FLORENCE, ALA.—In a rapidly growing city, school held in our church building. Large numbers turned away for lack of room.

JONESBORO, TENN.—No boarding place for either boys or girls. Boys live in rough rooms in a barn, six in a small room. No more can possibly be accommodated.

GRAND VIEW, TENN.—Buildings crowded full; no place for any more, yet pupils are trying to crowd in.

PINE MOUNTAIN, TENN.—Situated in a region nearly a hundred miles long, without a single school except the almost worthless district schools for two or three months.

WILLIAMSBURG, KY.—Crowded full of students; more than sixty in one room large enough for only thirty.

JELLICO, TENN.—Our church and school building will not hold either our Sunday-school or those who attend the preaching services. Must be enlarged or no growth can follow.

ATHENS, TENN.—Growing town; nearly a thousand Northern people with no church suited to their needs. Some Congregationalists need aid in starting a church.

FORT BERTHOLD, DAKOTA.—Rev. C.L. Hall writes: "We have not at Fort Berthold the necessary buildings for our work. Our girls are in an old Government building out of repair, and a little cottage 16x22, and our boys and industrial teacher are crowded into the missionary's house, and a little one-story annex 14x22. There is no room for a guest to stay over night."

CHINESE IN CALIFORNIA.—Dr. Pond, the Superintendent of our Chinese Missions, makes a dollar go as far as any man in our service. He is one of the most careful men in making ends meet. But he has been caught in the cyclone and writes thus about the premature closing of the schools:

"Nothing seemed left for me to do but to notify the teachers that I could pay all bills for May, but could promise nothing more.

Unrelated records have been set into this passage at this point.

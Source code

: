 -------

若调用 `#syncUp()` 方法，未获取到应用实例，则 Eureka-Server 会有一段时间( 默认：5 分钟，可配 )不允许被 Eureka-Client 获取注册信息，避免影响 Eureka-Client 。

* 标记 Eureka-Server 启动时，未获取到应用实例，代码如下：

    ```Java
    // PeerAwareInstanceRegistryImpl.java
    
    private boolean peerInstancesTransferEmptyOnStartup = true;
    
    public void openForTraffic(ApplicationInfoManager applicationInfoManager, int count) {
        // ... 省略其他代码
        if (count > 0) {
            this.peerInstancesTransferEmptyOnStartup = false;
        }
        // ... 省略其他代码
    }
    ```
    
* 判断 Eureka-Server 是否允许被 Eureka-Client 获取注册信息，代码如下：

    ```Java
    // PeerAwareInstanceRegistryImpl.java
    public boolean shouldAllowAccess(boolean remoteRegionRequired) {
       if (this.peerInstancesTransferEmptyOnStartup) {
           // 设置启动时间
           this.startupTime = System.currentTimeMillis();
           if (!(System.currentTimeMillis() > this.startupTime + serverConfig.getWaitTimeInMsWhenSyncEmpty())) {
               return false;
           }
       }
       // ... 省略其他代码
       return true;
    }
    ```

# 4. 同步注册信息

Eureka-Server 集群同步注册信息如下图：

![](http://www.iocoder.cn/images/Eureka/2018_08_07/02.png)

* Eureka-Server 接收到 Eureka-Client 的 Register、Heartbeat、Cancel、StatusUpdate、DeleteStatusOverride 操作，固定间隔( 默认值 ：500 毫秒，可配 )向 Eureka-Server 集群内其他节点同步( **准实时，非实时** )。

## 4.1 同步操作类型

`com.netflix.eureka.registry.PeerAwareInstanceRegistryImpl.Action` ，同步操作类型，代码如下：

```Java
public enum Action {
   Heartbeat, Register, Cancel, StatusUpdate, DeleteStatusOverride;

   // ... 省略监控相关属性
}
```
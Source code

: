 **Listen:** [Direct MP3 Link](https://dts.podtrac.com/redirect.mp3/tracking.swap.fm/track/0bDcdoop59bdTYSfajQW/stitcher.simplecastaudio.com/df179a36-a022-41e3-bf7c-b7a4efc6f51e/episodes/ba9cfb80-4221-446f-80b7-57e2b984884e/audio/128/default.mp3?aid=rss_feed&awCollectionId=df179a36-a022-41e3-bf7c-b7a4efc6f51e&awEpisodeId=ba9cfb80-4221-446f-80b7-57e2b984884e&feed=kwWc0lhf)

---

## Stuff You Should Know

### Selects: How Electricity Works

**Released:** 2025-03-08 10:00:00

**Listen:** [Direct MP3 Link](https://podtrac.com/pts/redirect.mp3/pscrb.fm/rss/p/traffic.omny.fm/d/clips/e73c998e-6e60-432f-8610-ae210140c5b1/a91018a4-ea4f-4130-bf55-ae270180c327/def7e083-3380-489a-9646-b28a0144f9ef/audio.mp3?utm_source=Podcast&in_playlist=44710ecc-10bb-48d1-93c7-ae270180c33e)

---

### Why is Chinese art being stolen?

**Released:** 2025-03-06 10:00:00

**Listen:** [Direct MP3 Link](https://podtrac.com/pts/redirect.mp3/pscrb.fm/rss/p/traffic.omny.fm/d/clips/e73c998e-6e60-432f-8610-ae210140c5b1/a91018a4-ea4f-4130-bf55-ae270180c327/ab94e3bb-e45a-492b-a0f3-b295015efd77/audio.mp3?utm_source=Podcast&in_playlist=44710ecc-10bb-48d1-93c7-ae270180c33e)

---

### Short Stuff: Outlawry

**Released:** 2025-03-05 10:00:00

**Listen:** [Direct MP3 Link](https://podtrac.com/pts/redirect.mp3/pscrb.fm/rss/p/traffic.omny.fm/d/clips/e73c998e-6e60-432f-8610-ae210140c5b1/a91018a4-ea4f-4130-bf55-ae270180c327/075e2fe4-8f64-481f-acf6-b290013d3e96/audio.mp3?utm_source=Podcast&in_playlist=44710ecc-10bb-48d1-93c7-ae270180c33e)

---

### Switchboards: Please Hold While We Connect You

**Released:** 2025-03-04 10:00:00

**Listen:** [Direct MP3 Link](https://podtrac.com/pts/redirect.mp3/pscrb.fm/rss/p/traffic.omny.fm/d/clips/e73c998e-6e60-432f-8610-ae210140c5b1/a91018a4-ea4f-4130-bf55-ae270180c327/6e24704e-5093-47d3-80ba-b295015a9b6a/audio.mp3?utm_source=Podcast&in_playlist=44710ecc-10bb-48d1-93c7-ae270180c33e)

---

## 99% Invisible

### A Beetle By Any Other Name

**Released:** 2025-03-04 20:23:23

When I had resolved to do this, the workers passed before me, one by one: most of our teachers are dependent on this slender stipend for their daily bread—teachers that had been in our service for many years, never measuring their service by their pay, but working in season and out of season, and most of the time rendering help not bargained for fully equal to that which I could have required. The helpers also passed before me. Jee Gam with his wife and five children; our brave, unselfish Low Quong; our faithful, almost saintly Chin Toy, our earnest and eloquent Yong Jin—all of whom have sacrificed their pecuniary interests for service in the mission, and all of whom, if their income from missionary work ceases, will be compelled at once to seek an income elsewhere because of those dependent upon them. Then the schools passed before me—closed and silent, most of them, the scholars scattered and the momentum from many years of earnest, unremitting effort gradually dying away."

The Daniel Hand Fund

It may be asked, Why not meet such pressing claims out of this Fund? We answer, That Fund is doing its noble work in its chosen field, among the colored people in the South, but cannot do all even in that; and it will be observed that most of these calls come from the other portions of our field, the mountains of the South, the Indians of the West, and the Chinese on the Pacific coast. Our main dependence must ever be on the churches.